─── SUPPLIED RECORDS

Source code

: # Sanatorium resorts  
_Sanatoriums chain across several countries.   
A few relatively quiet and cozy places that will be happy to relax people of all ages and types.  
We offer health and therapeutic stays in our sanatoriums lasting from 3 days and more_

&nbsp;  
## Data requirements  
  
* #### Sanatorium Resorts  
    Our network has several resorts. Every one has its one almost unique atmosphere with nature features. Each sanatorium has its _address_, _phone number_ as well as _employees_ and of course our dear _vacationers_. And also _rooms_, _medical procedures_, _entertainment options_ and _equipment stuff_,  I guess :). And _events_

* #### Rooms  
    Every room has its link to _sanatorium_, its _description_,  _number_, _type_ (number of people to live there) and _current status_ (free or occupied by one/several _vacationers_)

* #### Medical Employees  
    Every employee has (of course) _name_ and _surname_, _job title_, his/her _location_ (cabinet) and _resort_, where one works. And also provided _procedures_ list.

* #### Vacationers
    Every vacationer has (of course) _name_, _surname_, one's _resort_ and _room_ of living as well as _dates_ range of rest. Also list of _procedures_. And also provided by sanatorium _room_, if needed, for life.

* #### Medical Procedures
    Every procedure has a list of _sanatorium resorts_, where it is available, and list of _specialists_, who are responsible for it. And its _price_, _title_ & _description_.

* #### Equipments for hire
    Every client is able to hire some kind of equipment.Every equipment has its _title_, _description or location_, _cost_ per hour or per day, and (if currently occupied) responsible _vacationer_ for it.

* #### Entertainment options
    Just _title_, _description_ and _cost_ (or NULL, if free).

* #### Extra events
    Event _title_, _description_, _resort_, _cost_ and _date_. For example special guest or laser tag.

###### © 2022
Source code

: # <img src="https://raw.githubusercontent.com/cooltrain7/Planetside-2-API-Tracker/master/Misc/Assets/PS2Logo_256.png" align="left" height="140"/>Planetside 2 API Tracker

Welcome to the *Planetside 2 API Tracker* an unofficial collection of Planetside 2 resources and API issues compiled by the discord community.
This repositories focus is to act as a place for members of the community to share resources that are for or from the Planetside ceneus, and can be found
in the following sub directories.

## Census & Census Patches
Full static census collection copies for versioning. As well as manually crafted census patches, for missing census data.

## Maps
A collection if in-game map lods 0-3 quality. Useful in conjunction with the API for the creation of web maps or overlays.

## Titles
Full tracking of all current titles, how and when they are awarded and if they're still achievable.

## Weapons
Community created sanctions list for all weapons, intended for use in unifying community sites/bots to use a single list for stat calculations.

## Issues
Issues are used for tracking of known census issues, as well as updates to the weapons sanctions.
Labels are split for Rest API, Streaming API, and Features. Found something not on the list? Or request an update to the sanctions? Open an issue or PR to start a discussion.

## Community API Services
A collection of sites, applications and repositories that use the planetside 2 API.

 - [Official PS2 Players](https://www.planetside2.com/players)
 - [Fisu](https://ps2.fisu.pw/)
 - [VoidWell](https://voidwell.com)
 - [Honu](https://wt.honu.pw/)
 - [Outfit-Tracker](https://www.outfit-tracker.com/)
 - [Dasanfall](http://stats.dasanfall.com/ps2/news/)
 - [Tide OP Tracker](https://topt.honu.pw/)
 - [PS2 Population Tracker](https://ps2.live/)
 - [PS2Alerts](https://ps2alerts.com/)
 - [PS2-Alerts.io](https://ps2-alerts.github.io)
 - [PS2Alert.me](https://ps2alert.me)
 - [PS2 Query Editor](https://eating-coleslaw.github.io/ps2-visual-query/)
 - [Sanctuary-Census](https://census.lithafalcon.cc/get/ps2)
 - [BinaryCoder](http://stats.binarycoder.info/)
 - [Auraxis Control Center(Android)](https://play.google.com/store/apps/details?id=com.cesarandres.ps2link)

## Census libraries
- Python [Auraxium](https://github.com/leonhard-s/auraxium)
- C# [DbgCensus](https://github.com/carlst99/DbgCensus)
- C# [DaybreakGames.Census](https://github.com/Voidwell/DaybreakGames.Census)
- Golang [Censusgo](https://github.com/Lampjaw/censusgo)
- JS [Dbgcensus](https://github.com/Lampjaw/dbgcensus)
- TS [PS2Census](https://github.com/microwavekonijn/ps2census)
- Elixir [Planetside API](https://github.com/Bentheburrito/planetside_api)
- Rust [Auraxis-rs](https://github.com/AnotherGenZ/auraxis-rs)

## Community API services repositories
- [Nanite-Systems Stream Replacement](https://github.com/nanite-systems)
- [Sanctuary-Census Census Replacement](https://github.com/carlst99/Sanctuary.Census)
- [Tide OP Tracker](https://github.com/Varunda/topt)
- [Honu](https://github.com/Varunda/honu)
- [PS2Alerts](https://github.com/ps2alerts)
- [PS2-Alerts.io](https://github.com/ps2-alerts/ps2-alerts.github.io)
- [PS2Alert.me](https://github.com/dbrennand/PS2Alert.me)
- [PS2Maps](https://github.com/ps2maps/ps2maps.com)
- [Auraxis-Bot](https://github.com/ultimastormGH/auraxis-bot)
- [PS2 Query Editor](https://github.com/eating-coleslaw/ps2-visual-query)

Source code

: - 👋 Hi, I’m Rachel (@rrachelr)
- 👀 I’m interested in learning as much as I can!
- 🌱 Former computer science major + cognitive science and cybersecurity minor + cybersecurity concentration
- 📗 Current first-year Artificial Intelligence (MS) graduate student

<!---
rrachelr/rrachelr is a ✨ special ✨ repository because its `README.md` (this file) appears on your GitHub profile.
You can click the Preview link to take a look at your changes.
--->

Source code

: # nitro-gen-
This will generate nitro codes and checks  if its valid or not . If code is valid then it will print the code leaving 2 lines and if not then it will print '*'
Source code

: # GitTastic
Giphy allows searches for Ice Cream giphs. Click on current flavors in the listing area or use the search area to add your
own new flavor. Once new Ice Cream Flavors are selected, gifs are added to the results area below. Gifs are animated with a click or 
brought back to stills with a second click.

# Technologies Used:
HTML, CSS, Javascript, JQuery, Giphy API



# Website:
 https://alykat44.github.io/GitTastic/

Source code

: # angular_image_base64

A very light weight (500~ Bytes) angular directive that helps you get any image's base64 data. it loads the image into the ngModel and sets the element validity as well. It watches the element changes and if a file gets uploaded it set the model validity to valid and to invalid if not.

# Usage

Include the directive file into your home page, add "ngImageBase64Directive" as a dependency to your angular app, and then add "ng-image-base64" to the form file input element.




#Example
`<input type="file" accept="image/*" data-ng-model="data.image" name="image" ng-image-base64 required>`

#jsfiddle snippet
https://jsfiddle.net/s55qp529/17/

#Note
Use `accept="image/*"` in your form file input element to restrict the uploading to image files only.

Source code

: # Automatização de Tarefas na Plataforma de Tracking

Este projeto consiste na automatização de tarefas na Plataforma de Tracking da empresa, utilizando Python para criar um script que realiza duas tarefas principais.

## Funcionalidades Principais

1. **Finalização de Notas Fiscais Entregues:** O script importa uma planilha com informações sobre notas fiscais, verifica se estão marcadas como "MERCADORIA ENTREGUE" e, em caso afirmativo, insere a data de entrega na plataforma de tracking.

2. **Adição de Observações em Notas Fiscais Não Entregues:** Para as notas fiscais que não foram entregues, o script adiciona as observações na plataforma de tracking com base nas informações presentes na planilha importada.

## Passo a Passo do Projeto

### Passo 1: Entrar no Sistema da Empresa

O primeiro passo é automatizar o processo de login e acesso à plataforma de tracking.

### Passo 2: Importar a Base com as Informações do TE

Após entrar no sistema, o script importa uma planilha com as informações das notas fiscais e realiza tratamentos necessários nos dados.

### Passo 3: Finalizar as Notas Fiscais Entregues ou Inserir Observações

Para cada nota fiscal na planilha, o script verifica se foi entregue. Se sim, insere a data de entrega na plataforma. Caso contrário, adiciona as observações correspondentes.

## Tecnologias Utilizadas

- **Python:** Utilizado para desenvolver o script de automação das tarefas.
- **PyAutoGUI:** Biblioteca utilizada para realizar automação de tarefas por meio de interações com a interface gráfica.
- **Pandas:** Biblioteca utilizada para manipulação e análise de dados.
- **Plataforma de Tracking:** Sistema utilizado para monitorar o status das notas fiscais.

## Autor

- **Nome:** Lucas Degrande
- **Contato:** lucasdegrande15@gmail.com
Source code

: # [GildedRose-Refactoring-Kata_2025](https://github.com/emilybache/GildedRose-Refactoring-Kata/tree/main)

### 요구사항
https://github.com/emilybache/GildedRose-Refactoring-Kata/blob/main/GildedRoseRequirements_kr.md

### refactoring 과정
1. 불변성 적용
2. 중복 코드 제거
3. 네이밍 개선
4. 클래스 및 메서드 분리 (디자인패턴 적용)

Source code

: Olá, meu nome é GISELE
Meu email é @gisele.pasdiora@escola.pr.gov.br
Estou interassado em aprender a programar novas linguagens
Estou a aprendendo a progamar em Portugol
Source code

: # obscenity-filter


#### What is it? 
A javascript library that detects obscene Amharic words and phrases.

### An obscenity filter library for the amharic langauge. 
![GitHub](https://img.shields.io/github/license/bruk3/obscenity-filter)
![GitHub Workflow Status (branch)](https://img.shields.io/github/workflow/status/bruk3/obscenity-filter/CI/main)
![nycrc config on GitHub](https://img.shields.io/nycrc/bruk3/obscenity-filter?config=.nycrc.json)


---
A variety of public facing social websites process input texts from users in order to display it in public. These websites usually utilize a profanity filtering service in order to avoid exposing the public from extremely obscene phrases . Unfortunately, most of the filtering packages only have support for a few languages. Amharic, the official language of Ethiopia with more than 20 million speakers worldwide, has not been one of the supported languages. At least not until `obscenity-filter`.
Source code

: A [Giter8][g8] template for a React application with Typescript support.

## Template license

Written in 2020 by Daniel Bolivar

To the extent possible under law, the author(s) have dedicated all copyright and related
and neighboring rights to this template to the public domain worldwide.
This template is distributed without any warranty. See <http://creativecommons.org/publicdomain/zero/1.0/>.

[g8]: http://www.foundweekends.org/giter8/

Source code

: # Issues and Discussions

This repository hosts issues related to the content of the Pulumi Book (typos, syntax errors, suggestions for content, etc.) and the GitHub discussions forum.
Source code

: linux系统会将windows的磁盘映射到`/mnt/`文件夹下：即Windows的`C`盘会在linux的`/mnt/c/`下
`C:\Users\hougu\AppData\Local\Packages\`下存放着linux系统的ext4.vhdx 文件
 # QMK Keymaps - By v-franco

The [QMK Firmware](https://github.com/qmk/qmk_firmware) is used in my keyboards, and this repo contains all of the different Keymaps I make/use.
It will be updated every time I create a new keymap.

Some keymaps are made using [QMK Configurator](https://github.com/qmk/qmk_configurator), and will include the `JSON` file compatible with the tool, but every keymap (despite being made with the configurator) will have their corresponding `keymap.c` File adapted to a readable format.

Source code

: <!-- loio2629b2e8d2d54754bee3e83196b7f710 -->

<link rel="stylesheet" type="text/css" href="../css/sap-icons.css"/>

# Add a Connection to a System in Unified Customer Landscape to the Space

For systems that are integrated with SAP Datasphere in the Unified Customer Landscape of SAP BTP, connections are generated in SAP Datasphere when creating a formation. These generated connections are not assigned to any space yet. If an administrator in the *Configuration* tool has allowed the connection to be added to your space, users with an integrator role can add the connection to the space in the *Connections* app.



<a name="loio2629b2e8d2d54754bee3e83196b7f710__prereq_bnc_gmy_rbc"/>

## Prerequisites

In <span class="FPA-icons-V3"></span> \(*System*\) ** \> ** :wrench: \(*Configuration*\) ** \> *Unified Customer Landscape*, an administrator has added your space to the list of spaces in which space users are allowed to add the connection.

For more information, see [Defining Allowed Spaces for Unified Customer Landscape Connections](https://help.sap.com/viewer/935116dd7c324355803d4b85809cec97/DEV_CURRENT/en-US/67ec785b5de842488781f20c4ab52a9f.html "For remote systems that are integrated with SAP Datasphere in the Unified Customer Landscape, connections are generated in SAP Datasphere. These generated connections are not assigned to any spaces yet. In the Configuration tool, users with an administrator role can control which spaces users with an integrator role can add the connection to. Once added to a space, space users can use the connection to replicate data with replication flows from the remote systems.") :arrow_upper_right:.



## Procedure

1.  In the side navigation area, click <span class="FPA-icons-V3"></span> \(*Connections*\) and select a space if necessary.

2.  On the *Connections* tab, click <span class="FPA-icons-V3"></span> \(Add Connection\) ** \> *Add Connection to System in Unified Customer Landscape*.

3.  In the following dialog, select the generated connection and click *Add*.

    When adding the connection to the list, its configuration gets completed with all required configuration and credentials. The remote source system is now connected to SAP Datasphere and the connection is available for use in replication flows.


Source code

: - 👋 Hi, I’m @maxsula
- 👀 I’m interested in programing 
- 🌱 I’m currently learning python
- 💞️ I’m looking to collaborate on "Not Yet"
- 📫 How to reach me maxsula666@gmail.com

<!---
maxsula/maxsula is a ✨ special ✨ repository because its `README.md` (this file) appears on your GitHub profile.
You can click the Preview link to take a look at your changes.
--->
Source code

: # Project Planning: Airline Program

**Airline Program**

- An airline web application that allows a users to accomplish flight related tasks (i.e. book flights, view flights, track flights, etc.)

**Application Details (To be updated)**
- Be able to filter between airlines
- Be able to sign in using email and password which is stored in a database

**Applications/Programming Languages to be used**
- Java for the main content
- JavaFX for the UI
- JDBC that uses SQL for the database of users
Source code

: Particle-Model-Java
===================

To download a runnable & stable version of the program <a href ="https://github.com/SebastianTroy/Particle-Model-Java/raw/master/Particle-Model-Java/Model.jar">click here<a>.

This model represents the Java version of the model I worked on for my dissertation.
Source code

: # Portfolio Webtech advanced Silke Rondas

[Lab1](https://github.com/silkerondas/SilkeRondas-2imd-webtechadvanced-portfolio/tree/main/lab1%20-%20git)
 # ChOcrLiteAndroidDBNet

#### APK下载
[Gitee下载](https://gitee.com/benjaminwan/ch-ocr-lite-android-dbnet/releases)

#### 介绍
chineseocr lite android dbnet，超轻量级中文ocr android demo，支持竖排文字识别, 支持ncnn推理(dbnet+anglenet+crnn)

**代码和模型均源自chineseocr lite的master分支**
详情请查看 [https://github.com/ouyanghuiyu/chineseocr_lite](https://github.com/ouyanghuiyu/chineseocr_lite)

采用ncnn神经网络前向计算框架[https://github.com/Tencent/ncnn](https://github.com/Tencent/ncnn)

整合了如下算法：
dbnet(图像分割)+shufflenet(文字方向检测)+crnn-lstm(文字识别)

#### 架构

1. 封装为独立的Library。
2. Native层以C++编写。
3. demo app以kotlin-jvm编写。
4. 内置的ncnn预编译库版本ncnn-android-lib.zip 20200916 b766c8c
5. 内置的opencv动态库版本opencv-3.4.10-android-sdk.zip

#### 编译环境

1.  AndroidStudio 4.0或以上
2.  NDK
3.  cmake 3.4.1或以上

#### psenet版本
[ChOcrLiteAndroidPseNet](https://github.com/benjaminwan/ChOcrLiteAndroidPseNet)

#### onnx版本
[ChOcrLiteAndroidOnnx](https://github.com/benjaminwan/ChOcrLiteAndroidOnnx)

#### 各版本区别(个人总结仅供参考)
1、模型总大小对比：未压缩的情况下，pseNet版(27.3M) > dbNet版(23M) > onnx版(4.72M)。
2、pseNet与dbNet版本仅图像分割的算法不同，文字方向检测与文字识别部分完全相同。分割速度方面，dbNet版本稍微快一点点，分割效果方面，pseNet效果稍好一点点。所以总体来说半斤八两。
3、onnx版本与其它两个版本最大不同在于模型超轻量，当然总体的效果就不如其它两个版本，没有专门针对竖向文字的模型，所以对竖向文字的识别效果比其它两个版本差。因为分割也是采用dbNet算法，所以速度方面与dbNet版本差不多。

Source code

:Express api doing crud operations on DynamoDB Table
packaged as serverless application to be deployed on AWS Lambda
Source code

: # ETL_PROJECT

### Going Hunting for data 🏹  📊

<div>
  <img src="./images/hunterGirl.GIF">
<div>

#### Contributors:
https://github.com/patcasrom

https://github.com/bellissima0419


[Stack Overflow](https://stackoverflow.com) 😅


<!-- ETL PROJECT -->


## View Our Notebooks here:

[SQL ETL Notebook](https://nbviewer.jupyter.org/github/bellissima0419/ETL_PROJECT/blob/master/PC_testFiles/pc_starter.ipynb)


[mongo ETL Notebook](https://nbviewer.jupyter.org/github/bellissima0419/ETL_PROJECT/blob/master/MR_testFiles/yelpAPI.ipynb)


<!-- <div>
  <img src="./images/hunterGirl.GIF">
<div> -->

──────

■ WORK ITEM ■
Write down, word for word, the lines above from the one containing "Include the directive" through the one containing "1. **Finalização de", both ends included.

■ ANSWER SPACE ■
Include the directive file into your home page, add "ngImageBase64Directive" as a dependency to your angular app, and then add "ng-image-base64" to the form file input element.




#Example
`<input type="file" accept="image/*" data-ng-model="data.image" name="image" ng-image-base64 required>`

#jsfiddle snippet
https://jsfiddle.net/s55qp529/17/

#Note
Use `accept="image/*"` in your form file input element to restrict the uploading to image files only.

Source code

: # Automatização de Tarefas na Plataforma de Tracking

Este projeto consiste na automatização de tarefas na Plataforma de Tracking da empresa, utilizando Python para criar um script que realiza duas tarefas principais.

## Funcionalidades Principais

1. **Finalização de Notas Fiscais Entregues:** O script importa uma planilha com informações sobre notas fiscais, verifica se estão marcadas como "MERCADORIA ENTREGUE" e, em caso afirmativo, insere a data de entrega na plataforma de tracking.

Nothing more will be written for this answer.